Work order:
Would you return the entries below word for word?
-------- The input --------
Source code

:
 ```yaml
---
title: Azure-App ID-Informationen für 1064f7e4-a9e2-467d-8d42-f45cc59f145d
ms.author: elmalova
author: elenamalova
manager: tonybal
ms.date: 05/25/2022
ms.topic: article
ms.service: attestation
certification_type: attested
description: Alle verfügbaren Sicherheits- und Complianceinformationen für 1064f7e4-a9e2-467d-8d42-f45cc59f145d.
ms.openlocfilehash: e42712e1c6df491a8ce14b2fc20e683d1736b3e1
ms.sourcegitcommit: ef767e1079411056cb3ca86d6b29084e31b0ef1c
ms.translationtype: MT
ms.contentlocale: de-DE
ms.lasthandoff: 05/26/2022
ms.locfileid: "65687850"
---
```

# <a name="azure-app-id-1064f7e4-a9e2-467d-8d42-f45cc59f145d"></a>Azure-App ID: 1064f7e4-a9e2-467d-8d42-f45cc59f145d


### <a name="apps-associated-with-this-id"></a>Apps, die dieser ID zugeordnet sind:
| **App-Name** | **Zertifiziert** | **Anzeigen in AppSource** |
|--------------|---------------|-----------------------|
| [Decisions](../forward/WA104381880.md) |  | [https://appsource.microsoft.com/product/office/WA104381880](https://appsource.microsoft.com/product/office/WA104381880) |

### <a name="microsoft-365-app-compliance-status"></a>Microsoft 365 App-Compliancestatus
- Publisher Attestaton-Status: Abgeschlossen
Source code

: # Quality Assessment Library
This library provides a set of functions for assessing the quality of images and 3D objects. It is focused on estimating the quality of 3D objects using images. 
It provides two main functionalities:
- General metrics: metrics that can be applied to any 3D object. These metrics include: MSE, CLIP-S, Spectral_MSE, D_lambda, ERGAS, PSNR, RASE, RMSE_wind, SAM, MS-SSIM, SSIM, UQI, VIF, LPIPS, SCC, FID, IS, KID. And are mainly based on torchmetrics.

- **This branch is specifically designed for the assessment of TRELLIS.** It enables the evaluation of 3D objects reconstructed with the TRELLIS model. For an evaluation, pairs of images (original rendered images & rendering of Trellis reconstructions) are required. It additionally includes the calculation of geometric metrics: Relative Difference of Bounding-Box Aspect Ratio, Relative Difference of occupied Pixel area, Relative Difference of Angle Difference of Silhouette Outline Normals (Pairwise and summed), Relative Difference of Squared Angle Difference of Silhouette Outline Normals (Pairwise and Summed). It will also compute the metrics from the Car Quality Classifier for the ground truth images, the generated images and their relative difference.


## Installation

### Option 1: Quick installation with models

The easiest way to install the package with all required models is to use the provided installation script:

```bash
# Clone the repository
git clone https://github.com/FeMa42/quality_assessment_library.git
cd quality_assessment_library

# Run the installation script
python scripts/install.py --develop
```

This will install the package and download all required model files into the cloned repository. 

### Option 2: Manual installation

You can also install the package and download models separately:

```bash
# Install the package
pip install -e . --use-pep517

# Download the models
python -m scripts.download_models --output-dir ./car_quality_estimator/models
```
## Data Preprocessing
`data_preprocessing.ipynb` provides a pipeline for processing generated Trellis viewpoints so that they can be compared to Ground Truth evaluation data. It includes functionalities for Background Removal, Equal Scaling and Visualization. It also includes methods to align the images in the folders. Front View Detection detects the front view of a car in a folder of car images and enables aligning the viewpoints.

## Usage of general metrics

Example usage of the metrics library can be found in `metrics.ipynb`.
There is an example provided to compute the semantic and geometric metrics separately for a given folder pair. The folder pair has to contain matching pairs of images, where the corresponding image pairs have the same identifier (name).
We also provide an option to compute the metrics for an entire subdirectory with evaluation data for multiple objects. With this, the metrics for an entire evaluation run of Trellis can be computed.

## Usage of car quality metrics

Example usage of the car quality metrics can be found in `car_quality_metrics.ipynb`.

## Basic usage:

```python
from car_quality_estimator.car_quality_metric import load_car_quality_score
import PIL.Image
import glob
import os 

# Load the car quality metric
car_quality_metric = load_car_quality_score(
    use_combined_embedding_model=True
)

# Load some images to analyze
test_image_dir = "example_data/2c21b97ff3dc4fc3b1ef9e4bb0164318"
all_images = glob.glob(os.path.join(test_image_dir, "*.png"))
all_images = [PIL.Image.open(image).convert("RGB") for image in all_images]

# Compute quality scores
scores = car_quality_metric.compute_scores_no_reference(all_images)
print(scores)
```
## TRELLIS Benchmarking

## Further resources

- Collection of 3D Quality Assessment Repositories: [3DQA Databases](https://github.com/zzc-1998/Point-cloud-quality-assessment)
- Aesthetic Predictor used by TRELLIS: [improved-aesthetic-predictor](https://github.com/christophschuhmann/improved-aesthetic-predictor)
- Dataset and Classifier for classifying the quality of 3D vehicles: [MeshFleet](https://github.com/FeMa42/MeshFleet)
--------
Exercise result:
Source code

:
 ```yaml
---
title: Azure-App ID-Informationen für 1064f7e4-a9e2-467d-8d42-f45cc59f145d
ms.author: elmalova
author: elenamalova
manager: tonybal
ms.date: 05/25/2022
ms.topic: article
ms.service: attestation
certification_type: attested
description: Alle verfügbaren Sicherheits- und Complianceinformationen für 1064f7e4-a9e2-467d-8d42-f45cc59f145d.
ms.openlocfilehash: e42712e1c6df491a8ce14b2fc20e683d1736b3e1
ms.sourcegitcommit: ef767e1079411056cb3ca86d6b29084e31b0ef1c
ms.translationtype: MT
ms.contentlocale: de-DE
ms.lasthandoff: 05/26/2022
ms.locfileid: "65687850"
---
```

# <a name="azure-app-id-1064f7e4-a9e2-467d-8d42-f45cc59f145d"></a>Azure-App ID: 1064f7e4-a9e2-467d-8d42-f45cc59f145d


### <a name="apps-associated-with-this-id"></a>Apps, die dieser ID zugeordnet sind:
| **App-Name** | **Zertifiziert** | **Anzeigen in AppSource** |
|--------------|---------------|-----------------------|
| [Decisions](../forward/WA104381880.md) |  | [https://appsource.microsoft.com/product/office/WA104381880](https://appsource.microsoft.com/product/office/WA104381880) |

### <a name="microsoft-365-app-compliance-status"></a>Microsoft 365 App-Compliancestatus
- Publisher Attestaton-Status: Abgeschlossen
Source code

: # Quality Assessment Library
This library provides a set of functions for assessing the quality of images and 3D objects. It is focused on estimating the quality of 3D objects using images. 
It provides two main functionalities:
- General metrics: metrics that can be applied to any 3D object. These metrics include: MSE, CLIP-S, Spectral_MSE, D_lambda, ERGAS, PSNR, RASE, RMSE_wind, SAM, MS-SSIM, SSIM, UQI, VIF, LPIPS, SCC, FID, IS, KID. And are mainly based on torchmetrics.

- **This branch is specifically designed for the assessment of TRELLIS.** It enables the evaluation of 3D objects reconstructed with the TRELLIS model. For an evaluation, pairs of images (original rendered images & rendering of Trellis reconstructions) are required. It additionally includes the calculation of geometric metrics: Relative Difference of Bounding-Box Aspect Ratio, Relative Difference of occupied Pixel area, Relative Difference of Angle Difference of Silhouette Outline Normals (Pairwise and summed), Relative Difference of Squared Angle Difference of Silhouette Outline Normals (Pairwise and Summed). It will also compute the metrics from the Car Quality Classifier for the ground truth images, the generated images and their relative difference.


## Installation

### Option 1: Quick installation with models

The easiest way to install the package with all required models is to use the provided installation script:

```bash
# Clone the repository
git clone https://github.com/FeMa42/quality_assessment_library.git
cd quality_assessment_library

# Run the installation script
python scripts/install.py --develop
```

This will install the package and download all required model files into the cloned repository. 

### Option 2: Manual installation

You can also install the package and download models separately:

```bash
# Install the package
pip install -e . --use-pep517

# Download the models
python -m scripts.download_models --output-dir ./car_quality_estimator/models
```
## Data Preprocessing
`data_preprocessing.ipynb` provides a pipeline for processing generated Trellis viewpoints so that they can be compared to Ground Truth evaluation data. It includes functionalities for Background Removal, Equal Scaling and Visualization. It also includes methods to align the images in the folders. Front View Detection detects the front view of a car in a folder of car images and enables aligning the viewpoints.

## Usage of general metrics

Example usage of the metrics library can be found in `metrics.ipynb`.
There is an example provided to compute the semantic and geometric metrics separately for a given folder pair. The folder pair has to contain matching pairs of images, where the corresponding image pairs have the same identifier (name).
We also provide an option to compute the metrics for an entire subdirectory with evaluation data for multiple objects. With this, the metrics for an entire evaluation run of Trellis can be computed.

## Usage of car quality metrics

Example usage of the car quality metrics can be found in `car_quality_metrics.ipynb`.

## Basic usage:

```python
from car_quality_estimator.car_quality_metric import load_car_quality_score
import PIL.Image
import glob
import os 

# Load the car quality metric
car_quality_metric = load_car_quality_score(
    use_combined_embedding_model=True
)

# Load some images to analyze
test_image_dir = "example_data/2c21b97ff3dc4fc3b1ef9e4bb0164318"
all_images = glob.glob(os.path.join(test_image_dir, "*.png"))
all_images = [PIL.Image.open(image).convert("RGB") for image in all_images]

# Compute quality scores
scores = car_quality_metric.compute_scores_no_reference(all_images)
print(scores)
```
## TRELLIS Benchmarking

## Further resources

- Collection of 3D Quality Assessment Repositories: [3DQA Databases](https://github.com/zzc-1998/Point-cloud-quality-assessment)
- Aesthetic Predictor used by TRELLIS: [improved-aesthetic-predictor](https://github.com/christophschuhmann/improved-aesthetic-predictor)
- Dataset and Classifier for classifying the quality of 3D vehicles: [MeshFleet](https://github.com/FeMa42/MeshFleet)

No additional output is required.